**Work item**
In the records below, the line with "## Documentation" opens the range and the line with "Kidney's cell recognition" closes it; print that range exactly and nothing else.

**Records supplied**

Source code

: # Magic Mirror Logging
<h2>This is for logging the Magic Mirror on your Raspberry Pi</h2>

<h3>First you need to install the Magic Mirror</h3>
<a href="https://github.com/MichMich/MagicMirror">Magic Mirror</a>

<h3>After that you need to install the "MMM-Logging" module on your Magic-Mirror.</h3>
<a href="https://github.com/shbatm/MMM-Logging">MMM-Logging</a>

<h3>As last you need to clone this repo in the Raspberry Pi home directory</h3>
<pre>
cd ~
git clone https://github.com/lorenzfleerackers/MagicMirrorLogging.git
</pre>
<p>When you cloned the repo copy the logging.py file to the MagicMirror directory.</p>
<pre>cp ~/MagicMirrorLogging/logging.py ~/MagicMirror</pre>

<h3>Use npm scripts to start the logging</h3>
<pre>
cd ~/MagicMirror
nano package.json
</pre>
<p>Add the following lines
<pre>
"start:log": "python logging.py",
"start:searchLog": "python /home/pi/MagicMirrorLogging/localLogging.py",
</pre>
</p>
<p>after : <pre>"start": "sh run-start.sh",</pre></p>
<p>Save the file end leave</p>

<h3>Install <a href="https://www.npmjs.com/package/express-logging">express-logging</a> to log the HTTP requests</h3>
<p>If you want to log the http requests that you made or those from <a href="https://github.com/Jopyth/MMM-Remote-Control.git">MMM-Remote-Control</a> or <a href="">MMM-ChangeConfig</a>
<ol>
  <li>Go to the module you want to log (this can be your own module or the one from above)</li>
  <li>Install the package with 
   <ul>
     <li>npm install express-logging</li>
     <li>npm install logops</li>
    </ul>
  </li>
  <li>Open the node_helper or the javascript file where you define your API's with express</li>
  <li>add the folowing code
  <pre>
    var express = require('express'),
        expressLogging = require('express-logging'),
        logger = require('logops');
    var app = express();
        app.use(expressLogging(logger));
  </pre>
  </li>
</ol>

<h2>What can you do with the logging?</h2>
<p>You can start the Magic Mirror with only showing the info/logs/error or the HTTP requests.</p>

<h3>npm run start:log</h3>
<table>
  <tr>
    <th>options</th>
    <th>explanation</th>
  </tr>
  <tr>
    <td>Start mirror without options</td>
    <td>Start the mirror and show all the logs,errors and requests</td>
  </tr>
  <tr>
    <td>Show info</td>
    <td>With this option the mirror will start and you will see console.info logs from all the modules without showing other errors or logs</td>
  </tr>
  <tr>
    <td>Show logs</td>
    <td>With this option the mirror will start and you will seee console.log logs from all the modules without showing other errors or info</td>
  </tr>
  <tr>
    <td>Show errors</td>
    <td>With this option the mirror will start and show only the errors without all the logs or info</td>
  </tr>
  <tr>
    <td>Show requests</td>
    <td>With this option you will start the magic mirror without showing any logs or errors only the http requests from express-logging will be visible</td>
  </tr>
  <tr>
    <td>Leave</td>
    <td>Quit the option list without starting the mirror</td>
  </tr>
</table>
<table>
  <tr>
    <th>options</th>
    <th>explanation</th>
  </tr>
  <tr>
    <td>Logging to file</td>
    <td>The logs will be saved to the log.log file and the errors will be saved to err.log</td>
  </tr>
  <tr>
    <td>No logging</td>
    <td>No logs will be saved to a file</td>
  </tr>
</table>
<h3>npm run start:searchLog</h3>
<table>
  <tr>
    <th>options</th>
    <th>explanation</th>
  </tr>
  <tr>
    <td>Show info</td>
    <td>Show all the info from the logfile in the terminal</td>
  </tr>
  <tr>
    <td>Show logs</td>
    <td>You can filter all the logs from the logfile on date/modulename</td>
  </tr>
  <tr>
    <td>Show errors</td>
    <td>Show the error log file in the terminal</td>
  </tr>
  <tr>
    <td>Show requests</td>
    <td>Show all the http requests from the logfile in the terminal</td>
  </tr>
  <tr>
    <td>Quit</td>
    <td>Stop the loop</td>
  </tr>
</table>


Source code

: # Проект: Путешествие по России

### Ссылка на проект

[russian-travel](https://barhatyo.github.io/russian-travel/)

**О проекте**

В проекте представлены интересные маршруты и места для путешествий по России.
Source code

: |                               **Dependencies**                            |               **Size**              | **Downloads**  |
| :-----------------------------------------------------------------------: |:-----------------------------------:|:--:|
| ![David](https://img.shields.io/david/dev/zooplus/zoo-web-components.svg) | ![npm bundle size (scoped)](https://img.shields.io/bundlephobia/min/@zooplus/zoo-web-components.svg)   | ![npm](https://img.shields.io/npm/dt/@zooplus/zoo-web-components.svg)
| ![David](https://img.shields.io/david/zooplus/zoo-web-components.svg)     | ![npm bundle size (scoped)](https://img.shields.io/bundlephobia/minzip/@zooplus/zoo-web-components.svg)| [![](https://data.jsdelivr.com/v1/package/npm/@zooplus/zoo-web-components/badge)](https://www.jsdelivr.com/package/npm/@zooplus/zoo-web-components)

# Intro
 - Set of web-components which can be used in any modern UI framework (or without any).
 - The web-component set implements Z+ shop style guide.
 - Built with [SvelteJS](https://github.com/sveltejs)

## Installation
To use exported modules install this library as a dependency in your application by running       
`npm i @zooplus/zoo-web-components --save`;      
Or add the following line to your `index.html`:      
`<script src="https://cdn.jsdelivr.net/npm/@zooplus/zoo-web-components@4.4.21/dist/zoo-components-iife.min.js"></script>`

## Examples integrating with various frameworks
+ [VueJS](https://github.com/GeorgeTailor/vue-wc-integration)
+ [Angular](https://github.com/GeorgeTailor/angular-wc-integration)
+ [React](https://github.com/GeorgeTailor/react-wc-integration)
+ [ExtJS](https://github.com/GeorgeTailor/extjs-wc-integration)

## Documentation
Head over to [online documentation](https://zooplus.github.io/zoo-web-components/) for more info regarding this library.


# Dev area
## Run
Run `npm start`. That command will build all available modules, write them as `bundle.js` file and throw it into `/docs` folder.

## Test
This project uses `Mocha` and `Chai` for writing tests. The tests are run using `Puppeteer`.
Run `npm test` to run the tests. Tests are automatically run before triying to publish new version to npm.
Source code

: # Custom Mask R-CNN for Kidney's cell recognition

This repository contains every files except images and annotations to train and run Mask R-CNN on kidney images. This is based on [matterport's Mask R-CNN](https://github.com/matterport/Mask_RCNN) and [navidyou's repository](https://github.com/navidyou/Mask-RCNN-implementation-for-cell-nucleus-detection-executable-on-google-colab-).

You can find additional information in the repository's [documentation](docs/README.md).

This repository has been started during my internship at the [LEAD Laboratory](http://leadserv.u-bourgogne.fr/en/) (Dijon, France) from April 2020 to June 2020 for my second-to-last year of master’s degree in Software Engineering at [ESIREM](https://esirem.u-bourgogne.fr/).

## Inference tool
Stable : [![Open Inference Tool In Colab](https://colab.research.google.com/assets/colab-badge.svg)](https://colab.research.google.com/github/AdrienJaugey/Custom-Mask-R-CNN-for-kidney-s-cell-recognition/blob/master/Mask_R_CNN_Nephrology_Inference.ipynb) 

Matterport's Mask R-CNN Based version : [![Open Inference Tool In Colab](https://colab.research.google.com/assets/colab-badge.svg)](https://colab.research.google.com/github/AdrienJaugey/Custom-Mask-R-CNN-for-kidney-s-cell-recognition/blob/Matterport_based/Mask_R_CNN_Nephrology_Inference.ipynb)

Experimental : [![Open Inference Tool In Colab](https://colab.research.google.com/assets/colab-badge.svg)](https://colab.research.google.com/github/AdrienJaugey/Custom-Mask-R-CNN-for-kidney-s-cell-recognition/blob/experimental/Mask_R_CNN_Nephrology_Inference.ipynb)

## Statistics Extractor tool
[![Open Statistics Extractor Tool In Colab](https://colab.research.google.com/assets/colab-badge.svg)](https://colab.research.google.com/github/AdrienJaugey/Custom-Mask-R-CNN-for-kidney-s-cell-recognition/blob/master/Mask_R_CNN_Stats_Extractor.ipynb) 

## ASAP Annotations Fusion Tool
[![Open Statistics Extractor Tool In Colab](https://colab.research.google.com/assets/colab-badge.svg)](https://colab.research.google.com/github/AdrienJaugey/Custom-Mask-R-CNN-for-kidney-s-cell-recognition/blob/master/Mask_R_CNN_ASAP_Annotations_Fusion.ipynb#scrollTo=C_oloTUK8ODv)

**Solution**
## Documentation
Head over to [online documentation](https://zooplus.github.io/zoo-web-components/) for more info regarding this library.


# Dev area
## Run
Run `npm start`. That command will build all available modules, write them as `bundle.js` file and throw it into `/docs` folder.

## Test
This project uses `Mocha` and `Chai` for writing tests. The tests are run using `Puppeteer`.
Run `npm test` to run the tests. Tests are automatically run before triying to publish new version to npm.
Source code

: # Custom Mask R-CNN for Kidney's cell recognition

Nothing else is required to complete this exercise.